Bu darbe yapacak subayların önünü açmak için benim gibi dindar olan bütün subay ve astsubayları ordudan attılar. Kendileri gibi faşist olan generallere göre eşleri başörtülü olan subaylara itimat edilemezdi. Bunlar darbe yapılınca halktan taraf olabilirlerdi. Behemehâl ordudan atılmalıydı. Bu yüzden on binlerce asker gözünün yaşına bakılmadan ordudan atıldı… Şimdi sıra darbeye gelmişti.
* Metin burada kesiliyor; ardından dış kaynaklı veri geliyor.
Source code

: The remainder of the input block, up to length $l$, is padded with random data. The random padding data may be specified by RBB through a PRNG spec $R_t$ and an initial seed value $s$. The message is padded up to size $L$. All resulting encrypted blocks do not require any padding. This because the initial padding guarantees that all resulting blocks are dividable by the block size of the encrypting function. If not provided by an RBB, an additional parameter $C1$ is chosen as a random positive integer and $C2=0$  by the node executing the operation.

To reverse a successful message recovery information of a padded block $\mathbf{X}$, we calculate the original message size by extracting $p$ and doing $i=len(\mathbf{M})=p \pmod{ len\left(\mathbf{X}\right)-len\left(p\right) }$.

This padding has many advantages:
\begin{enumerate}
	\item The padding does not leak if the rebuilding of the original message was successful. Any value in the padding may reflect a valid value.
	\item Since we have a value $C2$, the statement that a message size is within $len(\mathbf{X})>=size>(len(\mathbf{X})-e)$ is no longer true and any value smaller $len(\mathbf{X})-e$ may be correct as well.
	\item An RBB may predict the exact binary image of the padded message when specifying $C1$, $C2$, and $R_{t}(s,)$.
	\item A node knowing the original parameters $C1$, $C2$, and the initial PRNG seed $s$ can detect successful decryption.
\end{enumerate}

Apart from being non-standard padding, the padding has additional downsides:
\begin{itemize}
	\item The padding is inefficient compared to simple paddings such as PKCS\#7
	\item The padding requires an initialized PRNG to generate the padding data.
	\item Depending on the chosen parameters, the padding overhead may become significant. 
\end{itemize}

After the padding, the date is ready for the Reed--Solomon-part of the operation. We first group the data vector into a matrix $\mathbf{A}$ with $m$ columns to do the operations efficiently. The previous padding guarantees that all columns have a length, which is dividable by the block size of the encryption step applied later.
Fakat acele ettiler. 17-25 Aralık 2013 Operasyonlarını Siyonist güçler ve ABD istemişti ve beklemek istemiyordu. Fetullah, acele olmasına rağmen “okey” kararını verdi. Çünkü biliyordu ki darbe başarısız dahi olsa sayısı yüzü aşkın general ve amiral emri altındaydı. Bir o kadar yüksek rütbeli subayı kontrol edebilirdi.

17-25 Aralık Operasyonları başarısız kalınca “B Planını” devreye soktular. Fakat bu sefer işi daha fazla ciddiye alıyorlardı. Bir çok gazeteyi, solcular, Kürtçüleri herkesi emir altına aldılar. Hatta Fetullah’a karşı yıllarca karşı durmuş bir dindar gazeteyi de operasyon çekerek ele geçirdiler. Bu gazetenin başyazarına payeler vererek tv ve gazetelerde kendilerince yücelttiler. Yetmedi darbe ile her zaman işbirliği yapmış CHP içinde de operasyon yapıp zayıf bir kişiliği olan genel başkanlarının zafiyetlerinden istifade ederek bu partiyi büyük ölçüde ele geçirdiler. PKK’yı ellerinde bulundurduğu medya organları ile teşvik ederek terör olaylarında başarılı olması için gayret gösterdiler. Bu sayede darbe kılıfı da hazırdı…. Evet, Dündar’ın serbest bırakılması bu noktadan ele alındığında basit bir olay olmayıp Fetullahçı darbenin bir adımıdır…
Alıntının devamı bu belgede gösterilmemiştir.